Break out of the concrete jungle
A lot of people can’t hike with me. I have a horrible tendency to look into every detail of new environments. Anyone who has walked anywhere with me, even on city blocks, notices my eyes looking skyward to analyze a tree form or leaf shape. Some may not care to hear about the life cycle of an oak gall wasp. Fine. I get that.
However, here is a list of some of the best parks, wilderness areas, and forests I’ve ever experienced. Now you may see some of the best ecological variation without having to hear me use the term “alluvial plain” or “leaf dessication.”
Saguaros are the typical cactus form. The truth is, though, these giants are found within a rather small area in central to southern Arizona. The fluted cacti tower above heads in this park, some over 20 feet. The area features other shocking plants, such as the green snakelike ocotillo which are often 10 feet tall and flower bright yellow. Agave stretch a single stem 12 feet skyward to bloom fire orange before dying. Come in the late spring (now!) to see the epic display.

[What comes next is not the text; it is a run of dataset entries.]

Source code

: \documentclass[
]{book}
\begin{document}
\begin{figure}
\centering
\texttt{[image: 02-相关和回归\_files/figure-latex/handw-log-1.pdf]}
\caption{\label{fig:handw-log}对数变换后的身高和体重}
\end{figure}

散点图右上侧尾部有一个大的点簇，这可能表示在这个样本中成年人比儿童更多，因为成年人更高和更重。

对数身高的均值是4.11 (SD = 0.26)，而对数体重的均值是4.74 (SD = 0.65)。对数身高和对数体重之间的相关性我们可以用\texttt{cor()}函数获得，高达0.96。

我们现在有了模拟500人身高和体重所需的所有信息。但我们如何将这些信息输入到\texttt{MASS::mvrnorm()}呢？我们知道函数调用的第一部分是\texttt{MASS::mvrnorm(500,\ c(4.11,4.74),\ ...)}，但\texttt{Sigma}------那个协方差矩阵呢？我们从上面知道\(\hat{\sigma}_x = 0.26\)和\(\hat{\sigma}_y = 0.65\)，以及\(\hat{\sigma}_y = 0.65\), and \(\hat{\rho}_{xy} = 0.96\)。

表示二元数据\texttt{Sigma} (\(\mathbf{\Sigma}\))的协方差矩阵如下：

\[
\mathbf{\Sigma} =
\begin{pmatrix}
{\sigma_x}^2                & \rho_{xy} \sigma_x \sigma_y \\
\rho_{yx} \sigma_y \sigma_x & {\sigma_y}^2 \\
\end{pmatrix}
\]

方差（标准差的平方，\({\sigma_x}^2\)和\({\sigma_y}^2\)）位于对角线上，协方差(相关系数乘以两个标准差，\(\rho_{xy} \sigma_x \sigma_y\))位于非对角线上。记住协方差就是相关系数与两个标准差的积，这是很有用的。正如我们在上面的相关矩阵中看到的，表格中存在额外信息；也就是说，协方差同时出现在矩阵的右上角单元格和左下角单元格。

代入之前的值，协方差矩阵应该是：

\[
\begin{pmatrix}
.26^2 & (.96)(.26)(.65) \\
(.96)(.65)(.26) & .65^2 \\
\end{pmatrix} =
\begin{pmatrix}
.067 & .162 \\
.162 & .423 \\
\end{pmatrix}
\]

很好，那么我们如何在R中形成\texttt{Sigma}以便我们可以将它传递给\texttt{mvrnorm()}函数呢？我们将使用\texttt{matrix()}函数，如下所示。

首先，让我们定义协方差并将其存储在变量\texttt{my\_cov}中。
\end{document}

Along higher elevations, entirely different plant species exist, such as ponderosa pine and spruce. Hiking to the higher elevations of Mica Mountain provides new views and ecosystems to explore.
Wildlife abounds as well. Woodpeckers and owls burrow into saguaros for a well-protected fortress to call home. Coyotes, fox, jack rabbits, rattle snakes, and even black bears live in this area.
The jagged mountains cut into the Arizona skyline are shale and sandstone. They provide for shockingly linear overhangs and edges.
Check out any trails that go along the Rincon mountains. Specifically, the trail that climbs Tanque Verde Ridge to the summit, or Hope Camp Trail for some awesome views.
Hidden outside one of the ugliest, most tourist towns (Nashville) are the pristine Smokeys. Make the drive into the park as the sunrises to see the purple majestic fog circling the peaks. This park is highly regulated in terms of who camps where- reservations are required. Offices open at 8 a.m. Be there at seven a.m.
A must see is Clingman’s Dome, the highest point in the park. Sugarland Mountain trail walks you right along a ridge allowing for 360 degree breathtaking views. Make sure to get some hiking through the bottom lands below Clingman’s for spectacular views of the peaks, as well as river crossings.
You will meet flowing streams quite regularly, which is a relief from carrying water on your back. Be sure to rent buy or steal a water filter, and not those chlorine tablets.
Fall offers the best leaf color. Beware hikers: black bears! This park has more black bears than any other in the country. Permanent bear bag pulleys are located on camping sites.
First, this not a national park. It’s not a national forest. It’s a wilderness. No roads. No machines. No man made anything. This is the most pristine area I have ever ventured to. No human sounds can be heard. This will be the best sunset you’ve ever seen.
A visit to the International Wolf Center and a viewing of the “leave no trace” video allows you to enter the wilderness. The trails put into the BWCAW are the best I’ve ever seen. Footbridges carry you over bogs full of black spruce, to lime stone cliffs jutting out over lakes, and across every terrain in between. Mosquito nets and a few bottles of 100 percent deet insect repellent are requisite during the summer months, which is the best time to go and experience amazing weather.
Day trips can be fun (be sure to check out the pictographs all over the area), but you really must spend the night. Sunsets and stars, a long with the haunting calls of loons make the night the best time to appreciate this park.
Canoe rental is cheap in town, and they can help you plan your trip. Portaging the short distances between the lakes becomes an adventure in and of itself.
I recommend you get a hold a trail map before you head to your park or wild area of choice. It’ll help you plan out the sites you simply must see. Also, contact the park office to find out their policy on issues such as dogs, reservations, guns, and alcohol.